Task directions:
Could you please repeat the entries below word for word, with the images left out?

:: Material shown

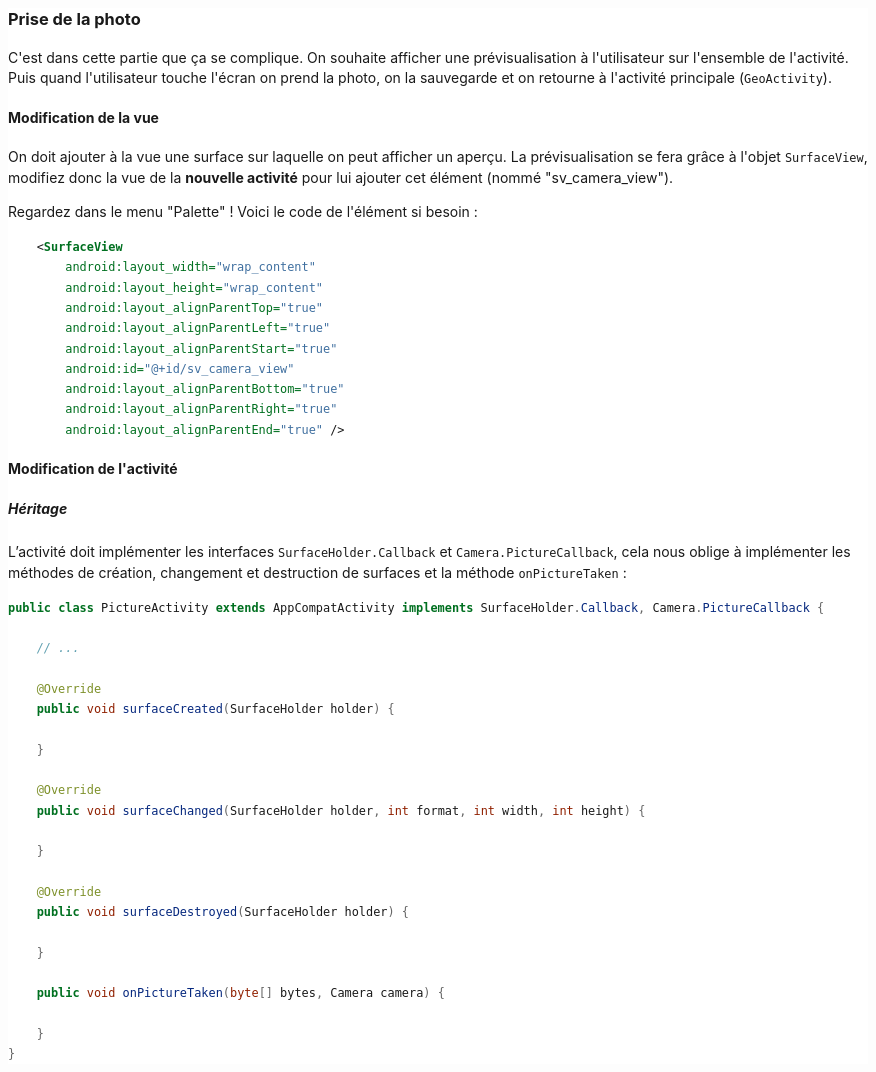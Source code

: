 ### Prise de la photo

C'est dans cette partie que ça se complique. On souhaite afficher une prévisualisation à l'utilisateur sur l'ensemble de l'activité. Puis quand l'utilisateur touche l'écran on prend la photo, on la sauvegarde et on retourne à l'activité principale (`GeoActivity`).

#### Modification de la vue

On doit ajouter à la vue une surface sur laquelle on peut afficher un aperçu.
La prévisualisation se fera grâce à l'objet `SurfaceView`, modifiez donc la vue de la **nouvelle activité** pour lui ajouter cet élément (nommé "sv_camera_view").

Regardez dans le menu "Palette" ! Voici le code de l'élément si besoin :

```xml
    <SurfaceView
        android:layout_width="wrap_content"
        android:layout_height="wrap_content"
        android:layout_alignParentTop="true"
        android:layout_alignParentLeft="true"
        android:layout_alignParentStart="true"
        android:id="@+id/sv_camera_view"
        android:layout_alignParentBottom="true"
        android:layout_alignParentRight="true"
        android:layout_alignParentEnd="true" />
```

#### Modification de l'activité

##### Héritage

L’activité doit implémenter les interfaces `SurfaceHolder.Callback` et `Camera.PictureCallback`, cela nous oblige à implémenter les méthodes de création, changement et destruction de surfaces et la méthode `onPictureTaken` :

```java
public class PictureActivity extends AppCompatActivity implements SurfaceHolder.Callback, Camera.PictureCallback {

    // ...

    @Override
    public void surfaceCreated(SurfaceHolder holder) {

    }

    @Override
    public void surfaceChanged(SurfaceHolder holder, int format, int width, int height) {
        
    }

    @Override
    public void surfaceDestroyed(SurfaceHolder holder) {
        
    }

    public void onPictureTaken(byte[] bytes, Camera camera) {

    }
}
```
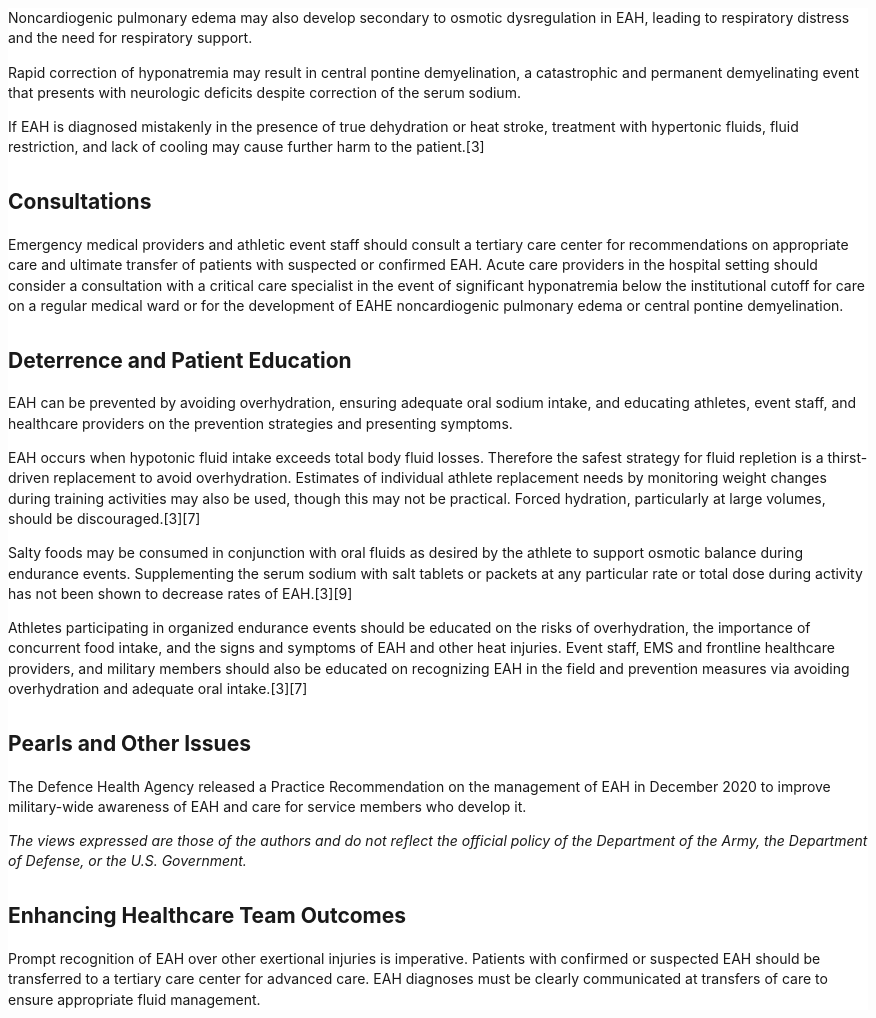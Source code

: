 Noncardiogenic pulmonary edema may also develop secondary to osmotic dysregulation in EAH, leading to respiratory distress and the need for respiratory support.

Rapid correction of hyponatremia may result in central pontine demyelination, a catastrophic and permanent demyelinating event that presents with neurologic deficits despite correction of the serum sodium.

If EAH is diagnosed mistakenly in the presence of true dehydration or heat stroke, treatment with hypertonic fluids, fluid restriction, and lack of cooling may cause further harm to the patient.[3]

## Consultations

Emergency medical providers and athletic event staff should consult a tertiary care center for recommendations on appropriate care and ultimate transfer of patients with suspected or confirmed EAH. Acute care providers in the hospital setting should consider a consultation with a critical care specialist in the event of significant hyponatremia below the institutional cutoff for care on a regular medical ward or for the development of EAHE noncardiogenic pulmonary edema or central pontine demyelination.

## Deterrence and Patient Education

EAH can be prevented by avoiding overhydration, ensuring adequate oral sodium intake, and educating athletes, event staff, and healthcare providers on the prevention strategies and presenting symptoms. 

EAH occurs when hypotonic fluid intake exceeds total body fluid losses. Therefore the safest strategy for fluid repletion is a thirst-driven replacement to avoid overhydration. Estimates of individual athlete replacement needs by monitoring weight changes during training activities may also be used, though this may not be practical. Forced hydration, particularly at large volumes, should be discouraged.[3][7]

Salty foods may be consumed in conjunction with oral fluids as desired by the athlete to support osmotic balance during endurance events. Supplementing the serum sodium with salt tablets or packets at any particular rate or total dose during activity has not been shown to decrease rates of EAH.[3][9]

Athletes participating in organized endurance events should be educated on the risks of overhydration, the importance of concurrent food intake, and the signs and symptoms of EAH and other heat injuries. Event staff, EMS and frontline healthcare providers, and military members should also be educated on recognizing EAH in the field and prevention measures via avoiding overhydration and adequate oral intake.[3][7]

## Pearls and Other Issues

The Defence Health Agency released a Practice Recommendation on the management of EAH in December 2020 to improve military-wide awareness of EAH and care for service members who develop it. 

_The views expressed are those of the authors and do not reflect the official policy of the Department of the Army, the Department of Defense, or the U.S. Government._

## Enhancing Healthcare Team Outcomes 

Prompt recognition of EAH over other exertional injuries is imperative. Patients with confirmed or suspected EAH should be transferred to a tertiary care center for advanced care. EAH diagnoses must be clearly communicated at transfers of care to ensure appropriate fluid management.
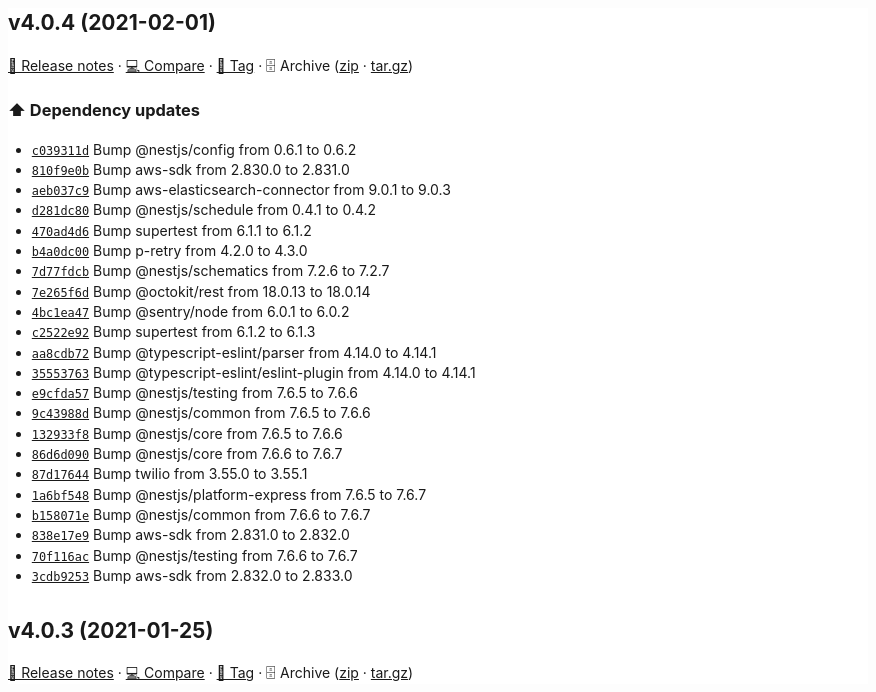 ## v4.0.4 (2021-02-01)

[📝 Release notes](https://github.com/staart/api/releases/tag/v4.0.4) · [💻 Compare](https://github.com/staart/api/compare/v4.0.3...v4.0.4) · [🔖 Tag](https://github.com/staart/api/tree/v4.0.4) · 🗄️ Archive ([zip](https://github.com/staart/api/archive/v4.0.4.zip) · [tar.gz](https://github.com/staart/api/archive/v4.0.4.tar.gz))

### ⬆️ Dependency updates

- [`c039311d`](https://github.com/staart/api/commit/c039311d)  Bump @nestjs/config from 0.6.1 to 0.6.2
- [`810f9e0b`](https://github.com/staart/api/commit/810f9e0b)  Bump aws-sdk from 2.830.0 to 2.831.0
- [`aeb037c9`](https://github.com/staart/api/commit/aeb037c9)  Bump aws-elasticsearch-connector from 9.0.1 to 9.0.3
- [`d281dc80`](https://github.com/staart/api/commit/d281dc80)  Bump @nestjs/schedule from 0.4.1 to 0.4.2
- [`470ad4d6`](https://github.com/staart/api/commit/470ad4d6)  Bump supertest from 6.1.1 to 6.1.2
- [`b4a0dc00`](https://github.com/staart/api/commit/b4a0dc00)  Bump p-retry from 4.2.0 to 4.3.0
- [`7d77fdcb`](https://github.com/staart/api/commit/7d77fdcb)  Bump @nestjs/schematics from 7.2.6 to 7.2.7
- [`7e265f6d`](https://github.com/staart/api/commit/7e265f6d)  Bump @octokit/rest from 18.0.13 to 18.0.14
- [`4bc1ea47`](https://github.com/staart/api/commit/4bc1ea47)  Bump @sentry/node from 6.0.1 to 6.0.2
- [`c2522e92`](https://github.com/staart/api/commit/c2522e92)  Bump supertest from 6.1.2 to 6.1.3
- [`aa8cdb72`](https://github.com/staart/api/commit/aa8cdb72)  Bump @typescript-eslint/parser from 4.14.0 to 4.14.1
- [`35553763`](https://github.com/staart/api/commit/35553763)  Bump @typescript-eslint/eslint-plugin from 4.14.0 to 4.14.1
- [`e9cfda57`](https://github.com/staart/api/commit/e9cfda57)  Bump @nestjs/testing from 7.6.5 to 7.6.6
- [`9c43988d`](https://github.com/staart/api/commit/9c43988d)  Bump @nestjs/common from 7.6.5 to 7.6.6
- [`132933f8`](https://github.com/staart/api/commit/132933f8)  Bump @nestjs/core from 7.6.5 to 7.6.6
- [`86d6d090`](https://github.com/staart/api/commit/86d6d090)  Bump @nestjs/core from 7.6.6 to 7.6.7
- [`87d17644`](https://github.com/staart/api/commit/87d17644)  Bump twilio from 3.55.0 to 3.55.1
- [`1a6bf548`](https://github.com/staart/api/commit/1a6bf548)  Bump @nestjs/platform-express from 7.6.5 to 7.6.7
- [`b158071e`](https://github.com/staart/api/commit/b158071e)  Bump @nestjs/common from 7.6.6 to 7.6.7
- [`838e17e9`](https://github.com/staart/api/commit/838e17e9)  Bump aws-sdk from 2.831.0 to 2.832.0
- [`70f116ac`](https://github.com/staart/api/commit/70f116ac)  Bump @nestjs/testing from 7.6.6 to 7.6.7
- [`3cdb9253`](https://github.com/staart/api/commit/3cdb9253)  Bump aws-sdk from 2.832.0 to 2.833.0

## v4.0.3 (2021-01-25)

[📝 Release notes](https://github.com/staart/api/releases/tag/v4.0.3) · [💻 Compare](https://github.com/staart/api/compare/v4.0.2...v4.0.3) · [🔖 Tag](https://github.com/staart/api/tree/v4.0.3) · 🗄️ Archive ([zip](https://github.com/staart/api/archive/v4.0.3.zip) · [tar.gz](https://github.com/staart/api/archive/v4.0.3.tar.gz))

::::

Task solution:
Source code

: ### Prise de la photo

C'est dans cette partie que ça se complique. On souhaite afficher une prévisualisation à l'utilisateur sur l'ensemble de l'activité. Puis quand l'utilisateur touche l'écran on prend la photo, on la sauvegarde et on retourne à l'activité principale (`GeoActivity`).

#### Modification de la vue

On doit ajouter à la vue une surface sur laquelle on peut afficher un aperçu.
La prévisualisation se fera grâce à l'objet `SurfaceView`, modifiez donc la vue de la **nouvelle activité** pour lui ajouter cet élément (nommé "sv_camera_view").

Regardez dans le menu "Palette" ! Voici le code de l'élément si besoin :

```xml
    <SurfaceView
        android:layout_width="wrap_content"
        android:layout_height="wrap_content"
        android:layout_alignParentTop="true"
        android:layout_alignParentLeft="true"
        android:layout_alignParentStart="true"
        android:id="@+id/sv_camera_view"
        android:layout_alignParentBottom="true"
        android:layout_alignParentRight="true"
        android:layout_alignParentEnd="true" />
```

#### Modification de l'activité

##### Héritage

L’activité doit implémenter les interfaces `SurfaceHolder.Callback` et `Camera.PictureCallback`, cela nous oblige à implémenter les méthodes de création, changement et destruction de surfaces et la méthode `onPictureTaken` :

```java
public class PictureActivity extends AppCompatActivity implements SurfaceHolder.Callback, Camera.PictureCallback {

    // ...

    @Override
    public void surfaceCreated(SurfaceHolder holder) {

    }

    @Override
    public void surfaceChanged(SurfaceHolder holder, int format, int width, int height) {
        
    }

    @Override
    public void surfaceDestroyed(SurfaceHolder holder) {
        
    }

    public void onPictureTaken(byte[] bytes, Camera camera) {

    }
}
```
Source code

: Noncardiogenic pulmonary edema may also develop secondary to osmotic dysregulation in EAH, leading to respiratory distress and the need for respiratory support.

Rapid correction of hyponatremia may result in central pontine demyelination, a catastrophic and permanent demyelinating event that presents with neurologic deficits despite correction of the serum sodium.

If EAH is diagnosed mistakenly in the presence of true dehydration or heat stroke, treatment with hypertonic fluids, fluid restriction, and lack of cooling may cause further harm to the patient.[3]

## Consultations

Emergency medical providers and athletic event staff should consult a tertiary care center for recommendations on appropriate care and ultimate transfer of patients with suspected or confirmed EAH. Acute care providers in the hospital setting should consider a consultation with a critical care specialist in the event of significant hyponatremia below the institutional cutoff for care on a regular medical ward or for the development of EAHE noncardiogenic pulmonary edema or central pontine demyelination.

## Deterrence and Patient Education

EAH can be prevented by avoiding overhydration, ensuring adequate oral sodium intake, and educating athletes, event staff, and healthcare providers on the prevention strategies and presenting symptoms. 

EAH occurs when hypotonic fluid intake exceeds total body fluid losses. Therefore the safest strategy for fluid repletion is a thirst-driven replacement to avoid overhydration. Estimates of individual athlete replacement needs by monitoring weight changes during training activities may also be used, though this may not be practical. Forced hydration, particularly at large volumes, should be discouraged.[3][7]

Salty foods may be consumed in conjunction with oral fluids as desired by the athlete to support osmotic balance during endurance events. Supplementing the serum sodium with salt tablets or packets at any particular rate or total dose during activity has not been shown to decrease rates of EAH.[3][9]

Athletes participating in organized endurance events should be educated on the risks of overhydration, the importance of concurrent food intake, and the signs and symptoms of EAH and other heat injuries. Event staff, EMS and frontline healthcare providers, and military members should also be educated on recognizing EAH in the field and prevention measures via avoiding overhydration and adequate oral intake.[3][7]

## Pearls and Other Issues

The Defence Health Agency released a Practice Recommendation on the management of EAH in December 2020 to improve military-wide awareness of EAH and care for service members who develop it. 

_The views expressed are those of the authors and do not reflect the official policy of the Department of the Army, the Department of Defense, or the U.S. Government._

## Enhancing Healthcare Team Outcomes 

Prompt recognition of EAH over other exertional injuries is imperative. Patients with confirmed or suspected EAH should be transferred to a tertiary care center for advanced care. EAH diagnoses must be clearly communicated at transfers of care to ensure appropriate fluid management.
 ## v4.0.4 (2021-02-01)

[📝 Release notes](https://github.com/staart/api/releases/tag/v4.0.4) · [💻 Compare](https://github.com/staart/api/compare/v4.0.3...v4.0.4) · [🔖 Tag](https://github.com/staart/api/tree/v4.0.4) · 🗄️ Archive ([zip](https://github.com/staart/api/archive/v4.0.4.zip) · [tar.gz](https://github.com/staart/api/archive/v4.0.4.tar.gz))

### ⬆️ Dependency updates

- [`c039311d`](https://github.com/staart/api/commit/c039311d)  Bump @nestjs/config from 0.6.1 to 0.6.2
- [`810f9e0b`](https://github.com/staart/api/commit/810f9e0b)  Bump aws-sdk from 2.830.0 to 2.831.0
- [`aeb037c9`](https://github.com/staart/api/commit/aeb037c9)  Bump aws-elasticsearch-connector from 9.0.1 to 9.0.3
- [`d281dc80`](https://github.com/staart/api/commit/d281dc80)  Bump @nestjs/schedule from 0.4.1 to 0.4.2
- [`470ad4d6`](https://github.com/staart/api/commit/470ad4d6)  Bump supertest from 6.1.1 to 6.1.2
- [`b4a0dc00`](https://github.com/staart/api/commit/b4a0dc00)  Bump p-retry from 4.2.0 to 4.3.0
- [`7d77fdcb`](https://github.com/staart/api/commit/7d77fdcb)  Bump @nestjs/schematics from 7.2.6 to 7.2.7
- [`7e265f6d`](https://github.com/staart/api/commit/7e265f6d)  Bump @octokit/rest from 18.0.13 to 18.0.14
- [`4bc1ea47`](https://github.com/staart/api/commit/4bc1ea47)  Bump @sentry/node from 6.0.1 to 6.0.2
- [`c2522e92`](https://github.com/staart/api/commit/c2522e92)  Bump supertest from 6.1.2 to 6.1.3
- [`aa8cdb72`](https://github.com/staart/api/commit/aa8cdb72)  Bump @typescript-eslint/parser from 4.14.0 to 4.14.1
- [`35553763`](https://github.com/staart/api/commit/35553763)  Bump @typescript-eslint/eslint-plugin from 4.14.0 to 4.14.1
- [`e9cfda57`](https://github.com/staart/api/commit/e9cfda57)  Bump @nestjs/testing from 7.6.5 to 7.6.6
- [`9c43988d`](https://github.com/staart/api/commit/9c43988d)  Bump @nestjs/common from 7.6.5 to 7.6.6
- [`132933f8`](https://github.com/staart/api/commit/132933f8)  Bump @nestjs/core from 7.6.5 to 7.6.6
- [`86d6d090`](https://github.com/staart/api/commit/86d6d090)  Bump @nestjs/core from 7.6.6 to 7.6.7
- [`87d17644`](https://github.com/staart/api/commit/87d17644)  Bump twilio from 3.55.0 to 3.55.1
- [`1a6bf548`](https://github.com/staart/api/commit/1a6bf548)  Bump @nestjs/platform-express from 7.6.5 to 7.6.7
- [`b158071e`](https://github.com/staart/api/commit/b158071e)  Bump @nestjs/common from 7.6.6 to 7.6.7
- [`838e17e9`](https://github.com/staart/api/commit/838e17e9)  Bump aws-sdk from 2.831.0 to 2.832.0
- [`70f116ac`](https://github.com/staart/api/commit/70f116ac)  Bump @nestjs/testing from 7.6.6 to 7.6.7
- [`3cdb9253`](https://github.com/staart/api/commit/3cdb9253)  Bump aws-sdk from 2.832.0 to 2.833.0

## v4.0.3 (2021-01-25)

[📝 Release notes](https://github.com/staart/api/releases/tag/v4.0.3) · [💻 Compare](https://github.com/staart/api/compare/v4.0.2...v4.0.3) · [🔖 Tag](https://github.com/staart/api/tree/v4.0.3) · 🗄️ Archive ([zip](https://github.com/staart/api/archive/v4.0.3.zip) · [tar.gz](https://github.com/staart/api/archive/v4.0.3.tar.gz))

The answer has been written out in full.